Last week at CPAC, with his cocksure arrogance on full display, Senator Ted Cruz (R-TX) mocked former Republican presidential nominees Bob Dole, John McCain and Mitt Romney as candidates that do not stand on principle. The implication being that those men lost because they were not conservative enough.
No one who followed those presidential races, or paid even cursory attention to the exit polling, can reasonably conclude that these candidates lost because they did not subscribe to Cruz's radical brand of so-called "conservatism." On the contrary, each of these candidate's campaigns were damaged by their proximity to right-wing extremism.
Romney catered to GOP's Tea Party wing throughout the Republican primaries and could never tack back to the center, McCain inexplicably veered right during the general election with Sarah Palin as his running mate, and in Dole's 1996 run he was dogged by unfair comparisons to Newt Gingrich.
The bigger problem with Senator Cruz's remarks is not his self-serving misrepresentation of those presidential races, it is Cruz peddling himself and his unique brand of radicalism as actually conservative. Ted Cruz is not a conservative. He is an anti-government libertarian who agitates for drastic change.
Genuine conservatism promotes cautious and prudent change, respect for tradition, stewardship, humility, responsibility and fact-based decision making. It is concerned with both individual and societal well-being. With regard to government, conservatism favors a government that is lean, efficient and effective -- not impotent.
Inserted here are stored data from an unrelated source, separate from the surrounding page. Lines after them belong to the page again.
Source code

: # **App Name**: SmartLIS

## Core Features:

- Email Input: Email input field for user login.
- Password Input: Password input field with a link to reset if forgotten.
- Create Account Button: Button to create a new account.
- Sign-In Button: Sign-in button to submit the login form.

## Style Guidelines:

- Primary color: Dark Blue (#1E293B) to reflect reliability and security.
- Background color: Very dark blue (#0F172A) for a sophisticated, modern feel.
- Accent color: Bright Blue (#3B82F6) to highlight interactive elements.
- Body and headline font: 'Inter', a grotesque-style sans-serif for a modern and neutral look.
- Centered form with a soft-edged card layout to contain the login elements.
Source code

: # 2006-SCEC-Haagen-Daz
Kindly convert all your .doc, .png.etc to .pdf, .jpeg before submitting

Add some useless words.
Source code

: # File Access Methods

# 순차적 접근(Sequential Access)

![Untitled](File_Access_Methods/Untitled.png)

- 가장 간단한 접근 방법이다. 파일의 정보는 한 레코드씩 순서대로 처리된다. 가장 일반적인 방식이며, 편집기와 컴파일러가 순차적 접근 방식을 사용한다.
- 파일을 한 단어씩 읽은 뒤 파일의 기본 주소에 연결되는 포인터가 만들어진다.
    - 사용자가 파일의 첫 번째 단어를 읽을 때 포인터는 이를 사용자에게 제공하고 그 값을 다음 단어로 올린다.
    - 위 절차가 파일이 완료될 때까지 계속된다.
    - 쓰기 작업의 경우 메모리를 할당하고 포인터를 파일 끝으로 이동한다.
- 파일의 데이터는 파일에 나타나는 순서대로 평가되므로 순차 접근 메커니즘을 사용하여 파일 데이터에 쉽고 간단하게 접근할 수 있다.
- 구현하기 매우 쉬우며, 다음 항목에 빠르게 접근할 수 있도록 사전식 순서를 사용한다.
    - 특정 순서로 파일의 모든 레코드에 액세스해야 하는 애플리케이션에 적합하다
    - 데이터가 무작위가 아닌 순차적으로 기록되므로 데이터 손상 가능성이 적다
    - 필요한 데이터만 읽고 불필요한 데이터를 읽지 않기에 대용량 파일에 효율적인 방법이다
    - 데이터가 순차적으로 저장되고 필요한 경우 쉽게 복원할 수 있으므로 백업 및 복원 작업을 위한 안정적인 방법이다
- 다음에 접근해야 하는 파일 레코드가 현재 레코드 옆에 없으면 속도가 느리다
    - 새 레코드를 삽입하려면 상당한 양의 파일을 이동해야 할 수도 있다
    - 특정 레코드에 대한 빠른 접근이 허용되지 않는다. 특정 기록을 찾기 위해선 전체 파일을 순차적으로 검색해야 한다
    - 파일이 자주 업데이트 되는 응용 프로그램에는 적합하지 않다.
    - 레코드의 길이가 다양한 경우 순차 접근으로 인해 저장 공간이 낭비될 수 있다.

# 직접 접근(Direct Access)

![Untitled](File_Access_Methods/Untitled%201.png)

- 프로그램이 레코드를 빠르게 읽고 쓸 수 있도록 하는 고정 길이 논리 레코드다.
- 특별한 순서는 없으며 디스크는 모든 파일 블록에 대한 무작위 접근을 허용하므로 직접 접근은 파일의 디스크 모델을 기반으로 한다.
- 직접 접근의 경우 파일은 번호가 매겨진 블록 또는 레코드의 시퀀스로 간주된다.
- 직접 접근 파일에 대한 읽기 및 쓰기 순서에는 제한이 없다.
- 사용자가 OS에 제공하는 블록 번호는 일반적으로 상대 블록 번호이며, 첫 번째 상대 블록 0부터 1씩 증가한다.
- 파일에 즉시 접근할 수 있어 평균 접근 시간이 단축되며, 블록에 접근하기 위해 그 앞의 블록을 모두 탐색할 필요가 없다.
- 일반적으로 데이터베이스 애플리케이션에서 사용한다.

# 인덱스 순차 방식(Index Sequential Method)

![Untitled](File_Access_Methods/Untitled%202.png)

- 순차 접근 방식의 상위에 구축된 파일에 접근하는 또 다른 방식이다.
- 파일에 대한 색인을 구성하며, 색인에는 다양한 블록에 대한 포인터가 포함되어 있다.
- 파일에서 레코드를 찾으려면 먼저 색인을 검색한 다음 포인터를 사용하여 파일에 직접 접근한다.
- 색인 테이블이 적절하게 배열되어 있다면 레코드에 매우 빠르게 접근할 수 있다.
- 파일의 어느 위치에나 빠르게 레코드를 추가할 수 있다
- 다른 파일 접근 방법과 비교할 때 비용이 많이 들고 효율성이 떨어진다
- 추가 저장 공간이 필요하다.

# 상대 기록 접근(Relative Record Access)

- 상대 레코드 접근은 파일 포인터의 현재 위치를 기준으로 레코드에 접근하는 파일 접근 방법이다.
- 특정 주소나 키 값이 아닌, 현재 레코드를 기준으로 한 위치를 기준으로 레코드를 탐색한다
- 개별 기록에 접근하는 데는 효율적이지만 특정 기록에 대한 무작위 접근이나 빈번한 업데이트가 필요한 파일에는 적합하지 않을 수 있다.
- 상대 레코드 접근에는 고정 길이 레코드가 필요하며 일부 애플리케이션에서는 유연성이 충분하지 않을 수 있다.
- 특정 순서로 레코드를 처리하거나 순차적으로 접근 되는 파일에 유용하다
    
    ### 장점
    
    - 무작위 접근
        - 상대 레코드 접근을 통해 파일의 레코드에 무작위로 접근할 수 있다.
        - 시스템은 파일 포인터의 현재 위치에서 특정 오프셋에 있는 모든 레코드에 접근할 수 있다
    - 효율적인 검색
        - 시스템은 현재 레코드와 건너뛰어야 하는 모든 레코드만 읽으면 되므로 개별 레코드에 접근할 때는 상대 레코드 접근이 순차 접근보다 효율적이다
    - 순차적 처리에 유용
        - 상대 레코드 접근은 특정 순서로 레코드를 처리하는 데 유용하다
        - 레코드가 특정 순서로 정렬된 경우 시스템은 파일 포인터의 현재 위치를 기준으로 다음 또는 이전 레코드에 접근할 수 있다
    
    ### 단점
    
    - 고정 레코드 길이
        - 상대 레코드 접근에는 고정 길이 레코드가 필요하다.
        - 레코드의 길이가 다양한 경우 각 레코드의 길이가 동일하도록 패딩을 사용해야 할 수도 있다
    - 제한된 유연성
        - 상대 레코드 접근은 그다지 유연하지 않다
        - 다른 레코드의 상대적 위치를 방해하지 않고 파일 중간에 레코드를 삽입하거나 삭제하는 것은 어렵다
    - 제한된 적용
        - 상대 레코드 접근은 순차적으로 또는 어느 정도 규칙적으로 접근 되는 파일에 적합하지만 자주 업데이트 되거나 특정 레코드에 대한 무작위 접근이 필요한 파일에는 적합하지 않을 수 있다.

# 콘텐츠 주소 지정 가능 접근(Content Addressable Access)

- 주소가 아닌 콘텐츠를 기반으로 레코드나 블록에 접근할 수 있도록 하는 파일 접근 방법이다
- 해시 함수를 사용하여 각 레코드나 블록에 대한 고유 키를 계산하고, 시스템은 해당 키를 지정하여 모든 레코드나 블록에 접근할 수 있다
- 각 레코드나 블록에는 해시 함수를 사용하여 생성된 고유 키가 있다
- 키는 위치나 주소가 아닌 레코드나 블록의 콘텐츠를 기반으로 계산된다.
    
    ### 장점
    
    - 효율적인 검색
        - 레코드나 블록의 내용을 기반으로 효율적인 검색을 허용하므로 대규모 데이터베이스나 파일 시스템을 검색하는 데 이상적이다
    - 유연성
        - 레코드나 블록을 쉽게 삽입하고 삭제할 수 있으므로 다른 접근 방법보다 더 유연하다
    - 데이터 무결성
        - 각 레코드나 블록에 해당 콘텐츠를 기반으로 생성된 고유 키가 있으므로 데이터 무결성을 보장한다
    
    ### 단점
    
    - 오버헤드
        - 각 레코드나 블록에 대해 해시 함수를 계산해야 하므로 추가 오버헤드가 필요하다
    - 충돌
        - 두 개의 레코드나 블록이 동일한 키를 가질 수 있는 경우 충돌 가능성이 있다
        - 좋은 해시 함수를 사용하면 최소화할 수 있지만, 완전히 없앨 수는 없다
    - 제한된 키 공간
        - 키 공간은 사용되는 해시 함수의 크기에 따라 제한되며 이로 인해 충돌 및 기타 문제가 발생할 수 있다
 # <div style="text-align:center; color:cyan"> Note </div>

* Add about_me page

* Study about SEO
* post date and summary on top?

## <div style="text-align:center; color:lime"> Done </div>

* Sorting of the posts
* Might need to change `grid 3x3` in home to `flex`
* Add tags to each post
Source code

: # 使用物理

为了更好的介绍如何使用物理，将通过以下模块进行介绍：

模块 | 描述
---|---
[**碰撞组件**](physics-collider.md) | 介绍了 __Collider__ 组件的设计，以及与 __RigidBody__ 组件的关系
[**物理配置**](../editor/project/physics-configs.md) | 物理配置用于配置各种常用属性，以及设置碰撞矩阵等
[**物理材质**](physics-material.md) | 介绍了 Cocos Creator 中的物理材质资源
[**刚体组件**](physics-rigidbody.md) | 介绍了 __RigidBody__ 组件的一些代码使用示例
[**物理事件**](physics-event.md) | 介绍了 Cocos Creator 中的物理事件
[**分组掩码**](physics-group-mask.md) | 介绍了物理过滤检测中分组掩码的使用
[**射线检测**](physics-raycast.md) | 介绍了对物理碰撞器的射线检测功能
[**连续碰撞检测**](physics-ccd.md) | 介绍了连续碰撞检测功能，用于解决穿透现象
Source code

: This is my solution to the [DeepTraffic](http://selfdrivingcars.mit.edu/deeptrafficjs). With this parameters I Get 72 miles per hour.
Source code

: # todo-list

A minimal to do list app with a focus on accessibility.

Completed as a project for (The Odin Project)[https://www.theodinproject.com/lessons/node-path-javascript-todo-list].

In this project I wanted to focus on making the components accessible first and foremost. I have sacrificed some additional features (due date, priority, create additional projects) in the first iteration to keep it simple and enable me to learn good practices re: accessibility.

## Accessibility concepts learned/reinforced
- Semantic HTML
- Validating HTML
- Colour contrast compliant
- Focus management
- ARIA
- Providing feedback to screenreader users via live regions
Conservatives from Edmund Burke to Ronald Reagan recognized that an effective government is essential to maintaining a civil society and providing an adequate check on individual behavior. Reagan noted that concerns such as air and water pollution, transportation policy and civil rights "must, of course, be handled on the national level."
Cruz is selling something entirely different. He sees government -- even one that is of, by and for the people -- primarily as an agent of oppression. He is a devotee of Ayn Rand and her philosophy of Objectivism, which holds that selfishness is a virtue and individual happiness is mankind's only moral purpose. Rand despised President Reagan and everything he stood for.
And despite wrapping himself in constitutional rhetoric, Cruz misrepresents the views of our nation's founding fathers and shows little regard for the system of government they established. He uses revolutionary language to sow discontent and recklessly strives to delegitimize democratically arrived at decisions.
That Cruz chose to deride former Senate Majority Leader Bob Dole as not standing on principle is also telling. Dole has dedicated his entire life to his country and the system of government established by our founders. From his heroic military service in World War II to his many years in Congress, Bob Dole's body of work reflects a commitment to the principles that have made our nation great.
As both a senator and a presidential candidate Dole's positions on issues were conservative. He has always been pro-life, supported a balanced budget amendment, played a key role in enacting the Reagan tax cuts, pushed for welfare reform, opposed the Clinton health care overhaul and promoted traditional family values.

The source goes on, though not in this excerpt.